14. Anayasa'nın "Hak arama hürriyeti" başlıklı
36. maddesinin birinci fıkrasında, herkesin meşru vasıta ve yollardan
faydalanmak suretiyle yargı mercileri önünde davacı veya davalı olarak iddia ve
savunma ile adil yargılanma hakkına sahip olduğu ifade edilerek yabancıların da
yargı mercilerine davacı ve davalı olarak başvurabilme ve bunun doğal sonucu
olarak iddia, savunma ve adil yargılanma hakkı güvence altına alınmıştır. Bu
bağlamda iddia ve savunma haklarını kısıtlayan, bu hakların eksiksiz
kullanımını engelleyen ve bu suretle adil yargılanmayı ihlal eden kuralların
Anayasa'nın 36. maddesine aykırılık oluşturacağı açıktır.

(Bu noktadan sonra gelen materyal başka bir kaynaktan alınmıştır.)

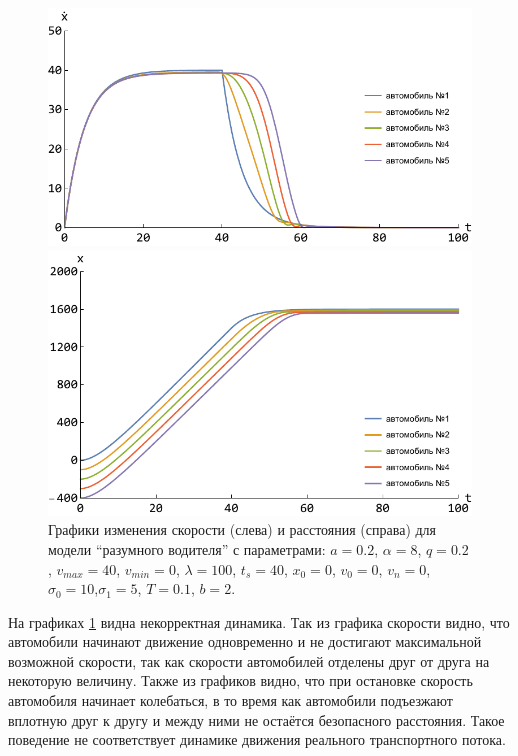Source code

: \documentclass[12pt, a4paper]{extarticle}
\numberwithin{equation}{section}
\numberwithin{figure}{section}
\begin{document}
\begin{figure}[h!]
	\begin{center}
		\begin{minipage}[h!]{0.48\linewidth}
			\includegraphics[width=1\linewidth,height=0.2\textheight]
			{Images/treiber_model_speed.pdf}
		\end{minipage}
		\hfill 
		\begin{minipage}[h!]{0.48\linewidth}
			\includegraphics[width=1\linewidth,height=0.2\textheight]
			{Images/treiber_model_distance.pdf}
		\end{minipage}
		\caption{Графики изменения скорости (слева) и расстояния (справа) для модели ``разумного водителя'' с параметрами: $a=0.2$, $\alpha=8$, $q=0.2$, $v_{max}=40$, $v_{min}=0$, $\lambda=100$, $t_s=40$, $x_0=0$, $v_0=0$, $v_n=0$, $\sigma_0=10$,$\sigma_1=5$, $T=0.1$, $b=2$. }
		\label{treiber_model_img}
	\end{center}
\end{figure}

На графиках \ref{treiber_model_img} видна некорректная динамика. Так из графика скорости видно, что автомобили начинают движение одновременно и не достигают максимальной возможной скорости, так как скорости автомобилей отделены друг от друга на некоторую величину. Также из графиков видно, что при остановке скорость автомобиля начинает колебаться, в то время как автомобили подъезжают вплотную друг к другу и между ними не остаётся безопасного расстояния. Такое поведение не соответствует динамике движения реального транспортного потока. 
\end{document}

15. Adil yargılanma ilkesinin en önemli unsurlarından birisi
hakkaniyete uygun yargılamadır. Hakkaniyete uygun yargılamanın gerçekleşmesi,
tarafların hukuki konumlarına bakılmaksızın iddia ve savunma haklarının
eksiksiz olarak kullanılması ile mümkündür. Bu kapsamda, kişilere yargı
mercileri önünde etkili bir şekilde iddia ve savunmada bulunabilmeleri için
avukatla temsil edilebilme hakkı tanınması, hakkaniyete uygun bir yargılamanın
gereğidir.
16. Anayasa'nın 36. maddesinde, hak arama özgürlüğü için herhangi
bir sınırlama nedeni öngörülmemiş olmakla birlikte, özel sınırlama nedeni
öngörülmemiş hakların da hakkın doğasından kaynaklanan bazı sınırlarının
bulunduğu kabul edilmektedir. Ayrıca, hakkı düzenleyen maddede herhangi bir
sınırlama nedenine yer verilmemiş olsa da Anayasa'nın başka maddelerinde yer
alan kurallara dayanarak bu hakların sınırlandırılması mümkün olabilir. Nitekim
Anayasa'nın 16. maddesinde, temel hak ve hürriyetlerin, yabancılar için,
milletlerarası hukuka uygun olarak kanunla sınırlanabileceği hüküm altına
alınmıştır. Ancak, bu sınırlamalar Anayasa'nın 13. maddesinde yer alan
güvencelere aykırı olamaz. Anayasa'nın 13. maddesine göre temel hak ve
özgürlüklere yönelik sınırlamalar, hak ve özgürlüklerin özlerine dokunamayacağı
gibi demokratik toplum düzeninin ve laik Cumhuriyetin gereklerine ve ölçülülük
ilkesine de aykırı olamaz.
17. Anayasal açıdan dokunulamayacak öz, her temel hak ve özgürlük
açısından farklılık göstermekle birlikte sınırlamanın hakkın özüne
dokunmadığının kabulü için temel hakların kullanılmasını ciddi surette
güçleştirip, amacına ulaşmasına engel olmaması ve etkisini ortadan kaldırıcı
bir nitelik taşımaması gerekir.
18. Demokratik toplum düzeninin gerekleri ve ölçülülük ilkeleri
ise iki ayrı kriter olarak düzenlenmiş olmakla birlikte bu iki kriter arasında
sıkı bir ilişki vardır. Temel hak ve özgürlüklere yönelik herhangi bir sınırlamanın,
demokratik toplum düzeni için gerekli nitelikte, başka bir ifadeyle öngörülen
kamu yararı amacını gerçekleştirmekle birlikte, temel haklara en az müdahaleye
olanak veren ölçülü bir sınırlama niteliğinde olup olmadığının incelenmesi
gerekir.
19. Ölçülülük, temel hak ve özgürlüklerin sınırlanma amaçları ile
sınırlama araçları arasındaki ilişkiyi yansıtır. Ölçülülük denetimi, ulaşılmak
istenen amaçtan yola çıkılarak bu amaca ulaşılmak için seçilen aracın
denetlenmesidir. Bu sebeple, kuralın hedeflenen amaca ulaşabilmek için
elverişli, gerekli ve orantılı olup olmadığı değerlendirilmelidir.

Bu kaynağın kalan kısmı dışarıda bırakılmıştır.